EXERCISE: Exact wording is required: give all the records again, minus the pictures.

RECORDS FOR THE TASK:
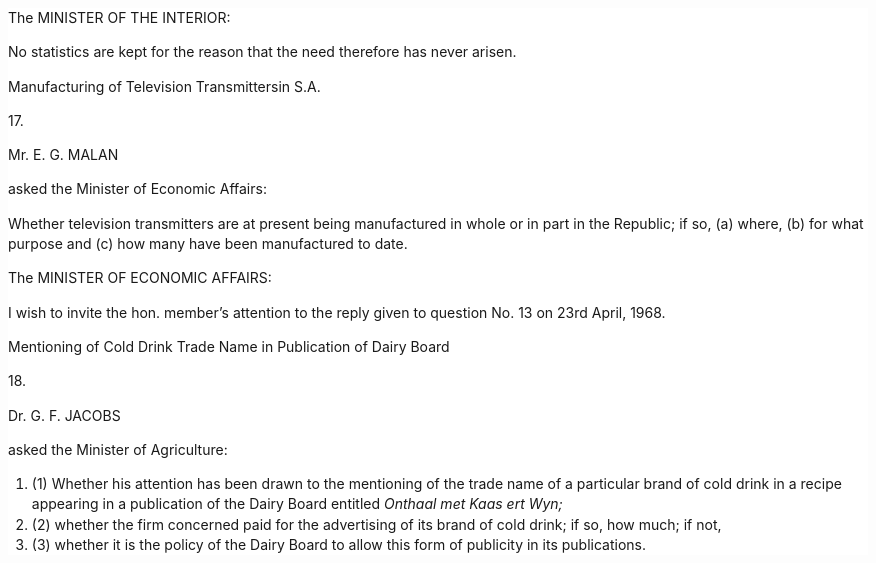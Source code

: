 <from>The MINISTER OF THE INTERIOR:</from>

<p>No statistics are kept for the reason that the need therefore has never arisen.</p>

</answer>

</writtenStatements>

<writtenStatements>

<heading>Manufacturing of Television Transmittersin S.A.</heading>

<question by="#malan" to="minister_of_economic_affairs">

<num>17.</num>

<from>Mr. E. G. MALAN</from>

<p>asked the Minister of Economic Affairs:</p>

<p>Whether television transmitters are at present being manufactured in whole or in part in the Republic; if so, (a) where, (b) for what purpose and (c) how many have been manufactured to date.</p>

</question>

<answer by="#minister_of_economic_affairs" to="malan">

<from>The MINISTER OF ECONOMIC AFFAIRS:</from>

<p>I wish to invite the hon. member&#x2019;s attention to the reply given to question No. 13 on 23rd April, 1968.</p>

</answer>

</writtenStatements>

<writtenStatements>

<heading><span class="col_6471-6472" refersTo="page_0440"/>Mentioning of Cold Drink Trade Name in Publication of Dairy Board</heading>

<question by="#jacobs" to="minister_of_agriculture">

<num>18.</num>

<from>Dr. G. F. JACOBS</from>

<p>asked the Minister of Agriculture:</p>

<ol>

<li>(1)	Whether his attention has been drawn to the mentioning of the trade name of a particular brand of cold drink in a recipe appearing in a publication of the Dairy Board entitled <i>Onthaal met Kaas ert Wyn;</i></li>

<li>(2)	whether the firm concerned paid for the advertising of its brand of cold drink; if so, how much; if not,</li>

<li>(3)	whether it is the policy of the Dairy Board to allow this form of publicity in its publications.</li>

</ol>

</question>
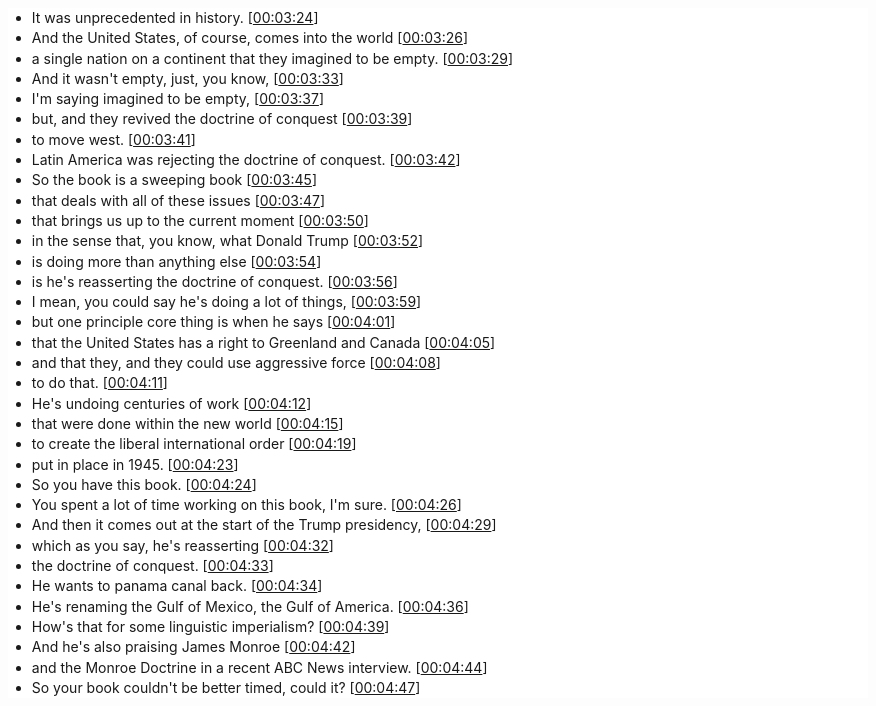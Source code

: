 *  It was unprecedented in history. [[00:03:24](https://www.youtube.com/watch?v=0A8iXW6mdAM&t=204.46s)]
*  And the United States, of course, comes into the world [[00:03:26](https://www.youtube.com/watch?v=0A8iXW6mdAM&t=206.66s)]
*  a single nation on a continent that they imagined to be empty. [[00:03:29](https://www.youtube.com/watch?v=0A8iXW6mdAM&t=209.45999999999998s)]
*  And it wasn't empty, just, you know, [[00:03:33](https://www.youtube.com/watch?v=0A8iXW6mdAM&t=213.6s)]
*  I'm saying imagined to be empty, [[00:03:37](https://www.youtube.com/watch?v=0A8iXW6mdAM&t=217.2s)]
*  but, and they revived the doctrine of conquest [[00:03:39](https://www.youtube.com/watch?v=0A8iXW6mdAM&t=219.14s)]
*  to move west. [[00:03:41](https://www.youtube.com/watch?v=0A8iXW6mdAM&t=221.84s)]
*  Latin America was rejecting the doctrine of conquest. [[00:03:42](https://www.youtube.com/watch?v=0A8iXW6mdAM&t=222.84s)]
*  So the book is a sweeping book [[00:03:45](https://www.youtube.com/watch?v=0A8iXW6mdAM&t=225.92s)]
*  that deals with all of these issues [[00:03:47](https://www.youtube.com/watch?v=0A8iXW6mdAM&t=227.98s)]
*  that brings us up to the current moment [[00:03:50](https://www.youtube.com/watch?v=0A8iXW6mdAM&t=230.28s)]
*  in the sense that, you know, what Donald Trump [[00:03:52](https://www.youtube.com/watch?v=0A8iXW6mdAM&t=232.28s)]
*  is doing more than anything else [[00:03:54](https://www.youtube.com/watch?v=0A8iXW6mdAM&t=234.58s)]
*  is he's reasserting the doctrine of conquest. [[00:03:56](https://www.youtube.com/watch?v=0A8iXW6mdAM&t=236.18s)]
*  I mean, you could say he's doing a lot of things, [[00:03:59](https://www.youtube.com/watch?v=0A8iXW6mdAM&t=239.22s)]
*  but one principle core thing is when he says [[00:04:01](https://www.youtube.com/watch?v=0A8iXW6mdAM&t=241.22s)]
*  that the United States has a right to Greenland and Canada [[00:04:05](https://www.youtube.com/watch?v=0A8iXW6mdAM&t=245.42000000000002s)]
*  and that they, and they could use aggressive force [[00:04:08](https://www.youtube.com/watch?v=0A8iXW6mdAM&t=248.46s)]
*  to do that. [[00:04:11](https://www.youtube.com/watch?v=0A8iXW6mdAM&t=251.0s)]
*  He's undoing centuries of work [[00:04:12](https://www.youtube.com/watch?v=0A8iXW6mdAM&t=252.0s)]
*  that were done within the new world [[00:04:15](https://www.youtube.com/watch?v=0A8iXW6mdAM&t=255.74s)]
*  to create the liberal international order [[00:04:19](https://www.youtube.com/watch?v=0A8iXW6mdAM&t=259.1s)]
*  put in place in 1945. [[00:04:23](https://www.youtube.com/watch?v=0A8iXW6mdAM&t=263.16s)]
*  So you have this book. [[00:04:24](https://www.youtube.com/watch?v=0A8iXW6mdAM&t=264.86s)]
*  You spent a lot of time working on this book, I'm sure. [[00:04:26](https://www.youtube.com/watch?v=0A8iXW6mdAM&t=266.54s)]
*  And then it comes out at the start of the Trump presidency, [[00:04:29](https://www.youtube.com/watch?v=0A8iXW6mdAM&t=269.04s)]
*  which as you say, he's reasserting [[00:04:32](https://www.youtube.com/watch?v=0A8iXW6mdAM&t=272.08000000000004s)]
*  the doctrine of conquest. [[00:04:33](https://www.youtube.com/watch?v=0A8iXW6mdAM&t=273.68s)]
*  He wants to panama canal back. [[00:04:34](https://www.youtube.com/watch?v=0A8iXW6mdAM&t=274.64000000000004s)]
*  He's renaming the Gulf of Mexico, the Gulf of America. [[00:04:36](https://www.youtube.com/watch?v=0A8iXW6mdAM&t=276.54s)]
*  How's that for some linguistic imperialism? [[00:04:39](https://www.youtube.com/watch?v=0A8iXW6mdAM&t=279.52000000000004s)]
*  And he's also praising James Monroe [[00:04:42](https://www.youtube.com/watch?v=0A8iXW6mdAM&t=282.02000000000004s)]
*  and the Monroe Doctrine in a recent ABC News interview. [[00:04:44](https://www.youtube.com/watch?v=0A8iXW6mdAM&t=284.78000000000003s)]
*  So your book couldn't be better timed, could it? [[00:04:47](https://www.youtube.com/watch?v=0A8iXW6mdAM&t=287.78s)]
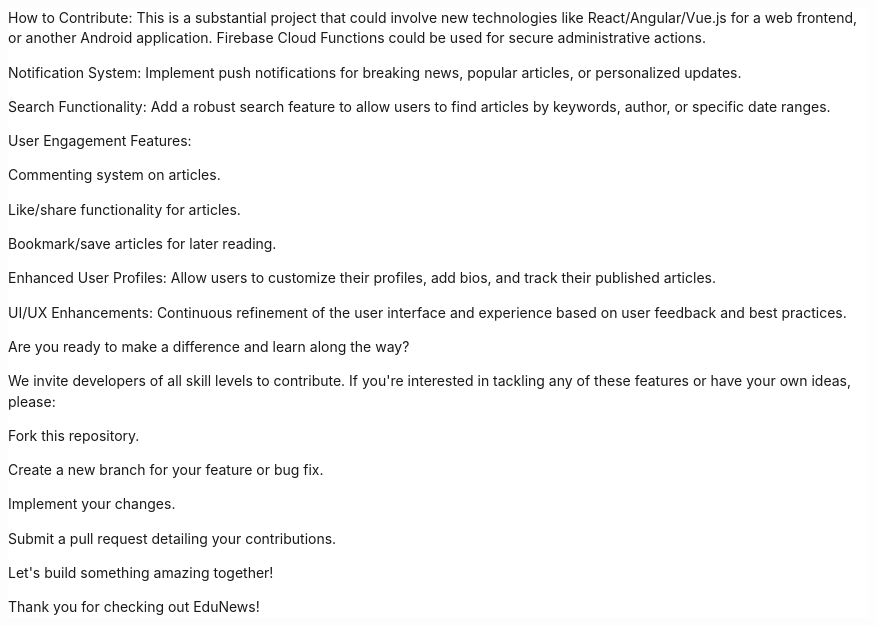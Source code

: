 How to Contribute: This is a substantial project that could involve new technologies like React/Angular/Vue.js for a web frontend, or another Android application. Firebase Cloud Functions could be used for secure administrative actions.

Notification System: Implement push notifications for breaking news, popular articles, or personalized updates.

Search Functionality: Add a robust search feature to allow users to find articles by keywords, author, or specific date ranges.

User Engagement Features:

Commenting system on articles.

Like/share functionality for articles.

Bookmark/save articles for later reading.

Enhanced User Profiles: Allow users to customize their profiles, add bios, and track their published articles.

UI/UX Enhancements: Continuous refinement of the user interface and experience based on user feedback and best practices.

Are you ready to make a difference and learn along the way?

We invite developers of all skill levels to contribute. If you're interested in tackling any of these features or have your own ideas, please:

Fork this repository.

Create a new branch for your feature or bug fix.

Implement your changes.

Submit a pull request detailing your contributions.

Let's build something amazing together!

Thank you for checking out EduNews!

YOUR SOLUTION:
Source code

: <from>The MINISTER OF THE INTERIOR:</from>

<p>No statistics are kept for the reason that the need therefore has never arisen.</p>

</answer>

</writtenStatements>

<writtenStatements>

<heading>Manufacturing of Television Transmittersin S.A.</heading>

<question by="#malan" to="minister_of_economic_affairs">

<num>17.</num>

<from>Mr. E. G. MALAN</from>

<p>asked the Minister of Economic Affairs:</p>

<p>Whether television transmitters are at present being manufactured in whole or in part in the Republic; if so, (a) where, (b) for what purpose and (c) how many have been manufactured to date.</p>

</question>

<answer by="#minister_of_economic_affairs" to="malan">

<from>The MINISTER OF ECONOMIC AFFAIRS:</from>

<p>I wish to invite the hon. member&#x2019;s attention to the reply given to question No. 13 on 23rd April, 1968.</p>

</answer>

</writtenStatements>

<writtenStatements>

<heading><span class="col_6471-6472" refersTo="page_0440"/>Mentioning of Cold Drink Trade Name in Publication of Dairy Board</heading>

<question by="#jacobs" to="minister_of_agriculture">

<num>18.</num>

<from>Dr. G. F. JACOBS</from>

<p>asked the Minister of Agriculture:</p>

<ol>

<li>(1)	Whether his attention has been drawn to the mentioning of the trade name of a particular brand of cold drink in a recipe appearing in a publication of the Dairy Board entitled <i>Onthaal met Kaas ert Wyn;</i></li>

<li>(2)	whether the firm concerned paid for the advertising of its brand of cold drink; if so, how much; if not,</li>

<li>(3)	whether it is the policy of the Dairy Board to allow this form of publicity in its publications.</li>

</ol>

</question>
Source code

: *  It was unprecedented in history. [[00:03:24](https://www.youtube.com/watch?v=0A8iXW6mdAM&t=204.46s)]
*  And the United States, of course, comes into the world [[00:03:26](https://www.youtube.com/watch?v=0A8iXW6mdAM&t=206.66s)]
*  a single nation on a continent that they imagined to be empty. [[00:03:29](https://www.youtube.com/watch?v=0A8iXW6mdAM&t=209.45999999999998s)]
*  And it wasn't empty, just, you know, [[00:03:33](https://www.youtube.com/watch?v=0A8iXW6mdAM&t=213.6s)]
*  I'm saying imagined to be empty, [[00:03:37](https://www.youtube.com/watch?v=0A8iXW6mdAM&t=217.2s)]
*  but, and they revived the doctrine of conquest [[00:03:39](https://www.youtube.com/watch?v=0A8iXW6mdAM&t=219.14s)]
*  to move west. [[00:03:41](https://www.youtube.com/watch?v=0A8iXW6mdAM&t=221.84s)]
*  Latin America was rejecting the doctrine of conquest. [[00:03:42](https://www.youtube.com/watch?v=0A8iXW6mdAM&t=222.84s)]
*  So the book is a sweeping book [[00:03:45](https://www.youtube.com/watch?v=0A8iXW6mdAM&t=225.92s)]
*  that deals with all of these issues [[00:03:47](https://www.youtube.com/watch?v=0A8iXW6mdAM&t=227.98s)]
*  that brings us up to the current moment [[00:03:50](https://www.youtube.com/watch?v=0A8iXW6mdAM&t=230.28s)]
*  in the sense that, you know, what Donald Trump [[00:03:52](https://www.youtube.com/watch?v=0A8iXW6mdAM&t=232.28s)]
*  is doing more than anything else [[00:03:54](https://www.youtube.com/watch?v=0A8iXW6mdAM&t=234.58s)]
*  is he's reasserting the doctrine of conquest. [[00:03:56](https://www.youtube.com/watch?v=0A8iXW6mdAM&t=236.18s)]
*  I mean, you could say he's doing a lot of things, [[00:03:59](https://www.youtube.com/watch?v=0A8iXW6mdAM&t=239.22s)]
*  but one principle core thing is when he says [[00:04:01](https://www.youtube.com/watch?v=0A8iXW6mdAM&t=241.22s)]
*  that the United States has a right to Greenland and Canada [[00:04:05](https://www.youtube.com/watch?v=0A8iXW6mdAM&t=245.42000000000002s)]
*  and that they, and they could use aggressive force [[00:04:08](https://www.youtube.com/watch?v=0A8iXW6mdAM&t=248.46s)]
*  to do that. [[00:04:11](https://www.youtube.com/watch?v=0A8iXW6mdAM&t=251.0s)]
*  He's undoing centuries of work [[00:04:12](https://www.youtube.com/watch?v=0A8iXW6mdAM&t=252.0s)]
*  that were done within the new world [[00:04:15](https://www.youtube.com/watch?v=0A8iXW6mdAM&t=255.74s)]
*  to create the liberal international order [[00:04:19](https://www.youtube.com/watch?v=0A8iXW6mdAM&t=259.1s)]
*  put in place in 1945. [[00:04:23](https://www.youtube.com/watch?v=0A8iXW6mdAM&t=263.16s)]
*  So you have this book. [[00:04:24](https://www.youtube.com/watch?v=0A8iXW6mdAM&t=264.86s)]
*  You spent a lot of time working on this book, I'm sure. [[00:04:26](https://www.youtube.com/watch?v=0A8iXW6mdAM&t=266.54s)]
*  And then it comes out at the start of the Trump presidency, [[00:04:29](https://www.youtube.com/watch?v=0A8iXW6mdAM&t=269.04s)]
*  which as you say, he's reasserting [[00:04:32](https://www.youtube.com/watch?v=0A8iXW6mdAM&t=272.08000000000004s)]
*  the doctrine of conquest. [[00:04:33](https://www.youtube.com/watch?v=0A8iXW6mdAM&t=273.68s)]
*  He wants to panama canal back. [[00:04:34](https://www.youtube.com/watch?v=0A8iXW6mdAM&t=274.64000000000004s)]
*  He's renaming the Gulf of Mexico, the Gulf of America. [[00:04:36](https://www.youtube.com/watch?v=0A8iXW6mdAM&t=276.54s)]
*  How's that for some linguistic imperialism? [[00:04:39](https://www.youtube.com/watch?v=0A8iXW6mdAM&t=279.52000000000004s)]
*  And he's also praising James Monroe [[00:04:42](https://www.youtube.com/watch?v=0A8iXW6mdAM&t=282.02000000000004s)]
*  and the Monroe Doctrine in a recent ABC News interview. [[00:04:44](https://www.youtube.com/watch?v=0A8iXW6mdAM&t=284.78000000000003s)]
*  So your book couldn't be better timed, could it? [[00:04:47](https://www.youtube.com/watch?v=0A8iXW6mdAM&t=287.78s)]
Source code

: How to Contribute: This is a substantial project that could involve new technologies like React/Angular/Vue.js for a web frontend, or another Android application. Firebase Cloud Functions could be used for secure administrative actions.

Notification System: Implement push notifications for breaking news, popular articles, or personalized updates.

Search Functionality: Add a robust search feature to allow users to find articles by keywords, author, or specific date ranges.

User Engagement Features:

Commenting system on articles.

Like/share functionality for articles.

Bookmark/save articles for later reading.

Enhanced User Profiles: Allow users to customize their profiles, add bios, and track their published articles.

UI/UX Enhancements: Continuous refinement of the user interface and experience based on user feedback and best practices.

Are you ready to make a difference and learn along the way?

We invite developers of all skill levels to contribute. If you're interested in tackling any of these features or have your own ideas, please:

Fork this repository.

Create a new branch for your feature or bug fix.

Implement your changes.

Submit a pull request detailing your contributions.

Let's build something amazing together!

Thank you for checking out EduNews!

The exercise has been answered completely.